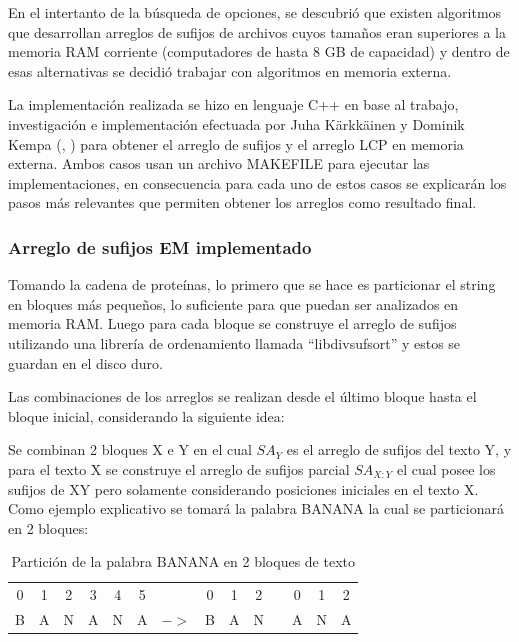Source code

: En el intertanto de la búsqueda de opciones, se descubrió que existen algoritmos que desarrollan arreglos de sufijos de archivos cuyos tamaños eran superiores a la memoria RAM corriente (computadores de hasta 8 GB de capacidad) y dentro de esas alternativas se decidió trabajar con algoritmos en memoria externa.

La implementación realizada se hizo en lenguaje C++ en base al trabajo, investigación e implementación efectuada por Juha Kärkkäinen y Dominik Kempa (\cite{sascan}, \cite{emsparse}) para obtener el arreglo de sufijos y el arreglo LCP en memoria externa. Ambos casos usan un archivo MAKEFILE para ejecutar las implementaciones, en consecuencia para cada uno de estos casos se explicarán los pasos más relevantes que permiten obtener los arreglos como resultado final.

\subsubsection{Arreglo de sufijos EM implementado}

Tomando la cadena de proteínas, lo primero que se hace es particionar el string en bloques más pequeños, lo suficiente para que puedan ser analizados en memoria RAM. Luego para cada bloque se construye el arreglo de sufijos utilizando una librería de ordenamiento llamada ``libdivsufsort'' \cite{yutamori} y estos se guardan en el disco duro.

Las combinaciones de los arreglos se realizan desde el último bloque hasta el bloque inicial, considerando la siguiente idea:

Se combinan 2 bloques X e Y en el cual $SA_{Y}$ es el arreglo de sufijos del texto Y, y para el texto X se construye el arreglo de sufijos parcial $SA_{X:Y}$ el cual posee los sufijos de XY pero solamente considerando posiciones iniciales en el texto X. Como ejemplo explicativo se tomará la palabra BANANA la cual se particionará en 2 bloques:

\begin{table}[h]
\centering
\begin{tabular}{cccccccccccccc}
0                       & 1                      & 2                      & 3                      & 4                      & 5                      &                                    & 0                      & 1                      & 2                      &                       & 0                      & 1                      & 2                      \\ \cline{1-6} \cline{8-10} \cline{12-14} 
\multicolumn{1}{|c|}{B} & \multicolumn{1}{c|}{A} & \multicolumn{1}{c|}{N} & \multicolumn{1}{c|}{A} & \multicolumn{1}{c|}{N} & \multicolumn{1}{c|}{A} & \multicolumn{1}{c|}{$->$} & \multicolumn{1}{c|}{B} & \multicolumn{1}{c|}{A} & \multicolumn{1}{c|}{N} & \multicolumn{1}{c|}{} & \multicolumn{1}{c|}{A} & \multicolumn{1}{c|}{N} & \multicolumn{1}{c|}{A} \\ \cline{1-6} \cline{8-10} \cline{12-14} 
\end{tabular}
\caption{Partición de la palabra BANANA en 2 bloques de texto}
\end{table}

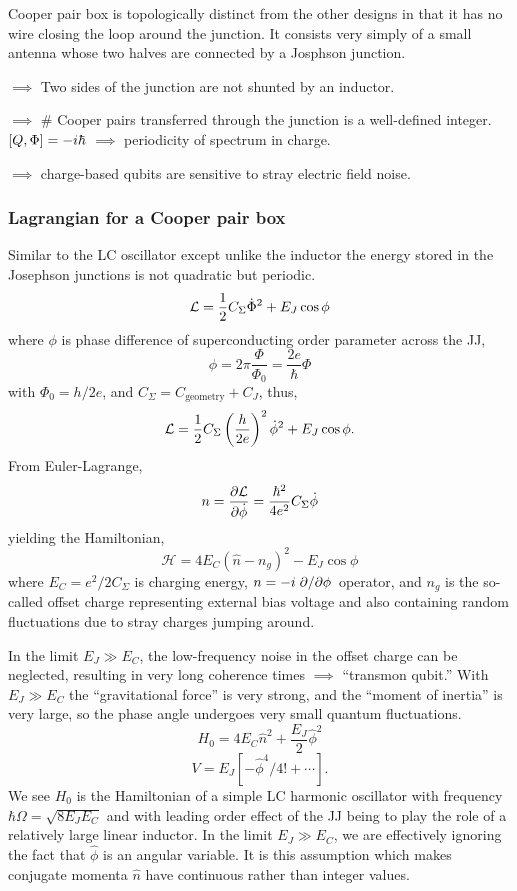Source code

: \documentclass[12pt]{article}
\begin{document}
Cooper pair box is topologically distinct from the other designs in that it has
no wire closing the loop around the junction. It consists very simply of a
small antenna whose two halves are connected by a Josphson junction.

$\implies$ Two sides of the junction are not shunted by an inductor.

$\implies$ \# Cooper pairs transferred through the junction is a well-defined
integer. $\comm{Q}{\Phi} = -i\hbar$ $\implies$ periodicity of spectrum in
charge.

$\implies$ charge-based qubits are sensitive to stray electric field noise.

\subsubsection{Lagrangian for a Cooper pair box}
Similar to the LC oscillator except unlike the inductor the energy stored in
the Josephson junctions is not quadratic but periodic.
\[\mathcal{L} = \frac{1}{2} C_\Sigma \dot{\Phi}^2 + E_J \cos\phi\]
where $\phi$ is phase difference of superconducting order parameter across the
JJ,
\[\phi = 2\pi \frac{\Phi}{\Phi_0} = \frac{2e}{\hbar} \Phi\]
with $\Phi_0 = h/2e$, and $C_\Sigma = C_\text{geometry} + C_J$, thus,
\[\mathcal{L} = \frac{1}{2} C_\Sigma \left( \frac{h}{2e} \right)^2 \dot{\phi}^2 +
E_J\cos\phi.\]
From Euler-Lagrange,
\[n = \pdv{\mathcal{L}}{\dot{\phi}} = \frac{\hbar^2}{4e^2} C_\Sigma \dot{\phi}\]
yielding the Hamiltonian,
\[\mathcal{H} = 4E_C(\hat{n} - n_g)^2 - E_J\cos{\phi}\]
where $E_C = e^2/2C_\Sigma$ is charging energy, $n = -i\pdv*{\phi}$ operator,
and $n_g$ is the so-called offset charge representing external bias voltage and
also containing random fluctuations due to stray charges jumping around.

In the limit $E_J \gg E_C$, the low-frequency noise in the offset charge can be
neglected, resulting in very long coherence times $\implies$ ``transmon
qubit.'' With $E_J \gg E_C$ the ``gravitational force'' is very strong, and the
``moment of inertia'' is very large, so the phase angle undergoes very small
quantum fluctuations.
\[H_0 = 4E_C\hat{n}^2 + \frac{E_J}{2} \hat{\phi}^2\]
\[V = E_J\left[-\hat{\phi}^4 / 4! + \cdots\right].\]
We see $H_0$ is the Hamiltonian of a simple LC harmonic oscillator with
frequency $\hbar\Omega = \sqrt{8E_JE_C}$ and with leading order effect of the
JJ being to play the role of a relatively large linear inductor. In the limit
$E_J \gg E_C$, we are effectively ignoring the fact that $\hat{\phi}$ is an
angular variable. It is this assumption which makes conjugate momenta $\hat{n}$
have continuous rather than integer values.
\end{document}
────
- Work instruction -
Write the listing out a second time exactly, dropping all images.

- Exercise result -
Source code

: En el intertanto de la búsqueda de opciones, se descubrió que existen algoritmos que desarrollan arreglos de sufijos de archivos cuyos tamaños eran superiores a la memoria RAM corriente (computadores de hasta 8 GB de capacidad) y dentro de esas alternativas se decidió trabajar con algoritmos en memoria externa.

La implementación realizada se hizo en lenguaje C++ en base al trabajo, investigación e implementación efectuada por Juha Kärkkäinen y Dominik Kempa (\cite{sascan}, \cite{emsparse}) para obtener el arreglo de sufijos y el arreglo LCP en memoria externa. Ambos casos usan un archivo MAKEFILE para ejecutar las implementaciones, en consecuencia para cada uno de estos casos se explicarán los pasos más relevantes que permiten obtener los arreglos como resultado final.

\subsubsection{Arreglo de sufijos EM implementado}

Tomando la cadena de proteínas, lo primero que se hace es particionar el string en bloques más pequeños, lo suficiente para que puedan ser analizados en memoria RAM. Luego para cada bloque se construye el arreglo de sufijos utilizando una librería de ordenamiento llamada ``libdivsufsort'' \cite{yutamori} y estos se guardan en el disco duro.

Las combinaciones de los arreglos se realizan desde el último bloque hasta el bloque inicial, considerando la siguiente idea:

Se combinan 2 bloques X e Y en el cual $SA_{Y}$ es el arreglo de sufijos del texto Y, y para el texto X se construye el arreglo de sufijos parcial $SA_{X:Y}$ el cual posee los sufijos de XY pero solamente considerando posiciones iniciales en el texto X. Como ejemplo explicativo se tomará la palabra BANANA la cual se particionará en 2 bloques:

\begin{table}[h]
\centering
\begin{tabular}{cccccccccccccc}
0                       & 1                      & 2                      & 3                      & 4                      & 5                      &                                    & 0                      & 1                      & 2                      &                       & 0                      & 1                      & 2                      \\ \cline{1-6} \cline{8-10} \cline{12-14} 
\multicolumn{1}{|c|}{B} & \multicolumn{1}{c|}{A} & \multicolumn{1}{c|}{N} & \multicolumn{1}{c|}{A} & \multicolumn{1}{c|}{N} & \multicolumn{1}{c|}{A} & \multicolumn{1}{c|}{$->$} & \multicolumn{1}{c|}{B} & \multicolumn{1}{c|}{A} & \multicolumn{1}{c|}{N} & \multicolumn{1}{c|}{} & \multicolumn{1}{c|}{A} & \multicolumn{1}{c|}{N} & \multicolumn{1}{c|}{A} \\ \cline{1-6} \cline{8-10} \cline{12-14} 
\end{tabular}
\caption{Partición de la palabra BANANA en 2 bloques de texto}
\end{table}

Source code

: \documentclass[12pt]{article}
\begin{document}
Cooper pair box is topologically distinct from the other designs in that it has
no wire closing the loop around the junction. It consists very simply of a
small antenna whose two halves are connected by a Josphson junction.

$\implies$ Two sides of the junction are not shunted by an inductor.

$\implies$ \# Cooper pairs transferred through the junction is a well-defined
integer. $\comm{Q}{\Phi} = -i\hbar$ $\implies$ periodicity of spectrum in
charge.

$\implies$ charge-based qubits are sensitive to stray electric field noise.

\subsubsection{Lagrangian for a Cooper pair box}
Similar to the LC oscillator except unlike the inductor the energy stored in
the Josephson junctions is not quadratic but periodic.
\[\mathcal{L} = \frac{1}{2} C_\Sigma \dot{\Phi}^2 + E_J \cos\phi\]
where $\phi$ is phase difference of superconducting order parameter across the
JJ,
\[\phi = 2\pi \frac{\Phi}{\Phi_0} = \frac{2e}{\hbar} \Phi\]
with $\Phi_0 = h/2e$, and $C_\Sigma = C_\text{geometry} + C_J$, thus,
\[\mathcal{L} = \frac{1}{2} C_\Sigma \left( \frac{h}{2e} \right)^2 \dot{\phi}^2 +
E_J\cos\phi.\]
From Euler-Lagrange,
\[n = \pdv{\mathcal{L}}{\dot{\phi}} = \frac{\hbar^2}{4e^2} C_\Sigma \dot{\phi}\]
yielding the Hamiltonian,
\[\mathcal{H} = 4E_C(\hat{n} - n_g)^2 - E_J\cos{\phi}\]
where $E_C = e^2/2C_\Sigma$ is charging energy, $n = -i\pdv*{\phi}$ operator,
and $n_g$ is the so-called offset charge representing external bias voltage and
also containing random fluctuations due to stray charges jumping around.

In the limit $E_J \gg E_C$, the low-frequency noise in the offset charge can be
neglected, resulting in very long coherence times $\implies$ ``transmon
qubit.'' With $E_J \gg E_C$ the ``gravitational force'' is very strong, and the
``moment of inertia'' is very large, so the phase angle undergoes very small
quantum fluctuations.
\[H_0 = 4E_C\hat{n}^2 + \frac{E_J}{2} \hat{\phi}^2\]
\[V = E_J\left[-\hat{\phi}^4 / 4! + \cdots\right].\]
We see $H_0$ is the Hamiltonian of a simple LC harmonic oscillator with
frequency $\hbar\Omega = \sqrt{8E_JE_C}$ and with leading order effect of the
JJ being to play the role of a relatively large linear inductor. In the limit
$E_J \gg E_C$, we are effectively ignoring the fact that $\hat{\phi}$ is an
angular variable. It is this assumption which makes conjugate momenta $\hat{n}$
have continuous rather than integer values.
\end{document}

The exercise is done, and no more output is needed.